被称为千万富翁的刘斌现年39岁,早年家境贫穷,民政局工作的父亲因病早逝后,作为家里惟一的男孩,刘斌只读了技校就出来工作,到县电力公司当了一名技术工人,很早就停薪留职“下海”,开过卡拉OK,经营过服装店,但并不成功,一直过得“相当恼火”。转机大约在1999年底,刘斌结识了县电力公司的某位实权人物后,开始搞电力安装,仅大半年时间,就积累起了几百万的资产,刘斌的真正发迹也因此被认为是近3年间的事情。如今的强力商务有限公司除了依旧可以带来丰厚利润的电力安装业务外,还包括两个小水电站,仅电站员工就达到42人。除了凤凰大酒店的投资,奉节县最大的煤矿之一,草堂煤矿也有他的股份。

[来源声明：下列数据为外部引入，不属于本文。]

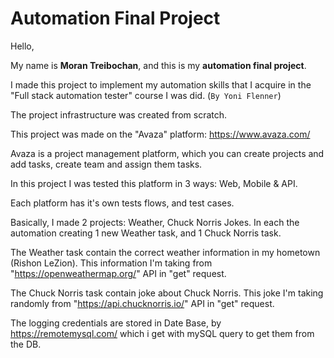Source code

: # Automation Final Project
Hello,

My name is **Moran Treibochan**, and this is my **automation final  project**.

I made this project to implement my automation skills that I acquire in the "Full stack automation tester" course I was did. (`By Yoni Flenner`)

The project infrastructure was created from scratch.

This project was made on the "Avaza" platform: https://www.avaza.com/

Avaza is a project management platform, which you can create projects and add tasks, create team and assign them tasks.

In this project I was tested this platform in 3 ways: Web, Mobile & API.

Each platform has it's own tests flows, and test cases.

Basically, I made 2 projects: Weather, Chuck Norris Jokes.
In each the automation creating 1 new Weather task, and 1 Chuck Norris task.

The Weather task contain the correct weather information in my hometown (Rishon LeZion).
This information I'm taking from "https://openweathermap.org/" API in "get" request.

The Chuck Norris task contain joke about Chuck Norris.
This joke I'm taking randomly from "https://api.chucknorris.io/" API in "get" request.

The logging credentials are stored in Date Base, by https://remotemysql.com/
which i get with mySQL query to get them from the DB.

在奉节的生意圈里,“从毫无背景的小人物到拥有千万资产”的刘斌并不具备特别良好的口碑,“做事不地道”,“有些不择手段”,“好赌”。有一种评价是相同的,因为幼年时的贫困和十几年创业路中的打磨,刘斌的性格有些扭曲,极端的自卑与自大在他身上矛盾的交织。因为教育欠缺所显现出来的缺乏气质也让他并不能被更多人真正叹服。但不管怎样,刘斌的财富,在这两三年里飞速增长。与电力公司和建委实权人物的交往,让刘斌在移民工程的统建房项目中获得了足够的收益。但在奉节,这并不是最被关注的财富来源,煤矿才是真正意义上把持着县城经济命脉的项目。

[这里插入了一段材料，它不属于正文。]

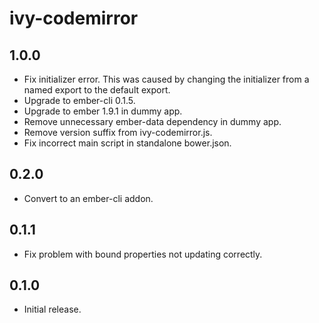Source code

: # ivy-codemirror

## 1.0.0

* Fix initializer error. This was caused by changing the initializer from
  a named export to the default export.
* Upgrade to ember-cli 0.1.5.
* Upgrade to ember 1.9.1 in dummy app.
* Remove unnecessary ember-data dependency in dummy app.
* Remove version suffix from ivy-codemirror.js.
* Fix incorrect main script in standalone bower.json.

## 0.2.0

* Convert to an ember-cli addon.

## 0.1.1

* Fix problem with bound properties not updating correctly.

## 0.1.0

* Initial release.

当地财政部门一位官员告诉记者,奉节每年有80%的财政收入来源于煤矿,年煤炭生产能力达到400多万吨,居重庆市首位。刘斌参与到煤炭行业中的最初尝试,有据可查的,是2003年刘斌在国有草堂煤矿拍卖之际注资。不过他算不上大老板,草堂煤矿现在真正的主控者是另一名彭姓老板。这显然是一笔成功的投资,因资源短缺而来的煤价飞涨,目前提升到每吨170~220元不等。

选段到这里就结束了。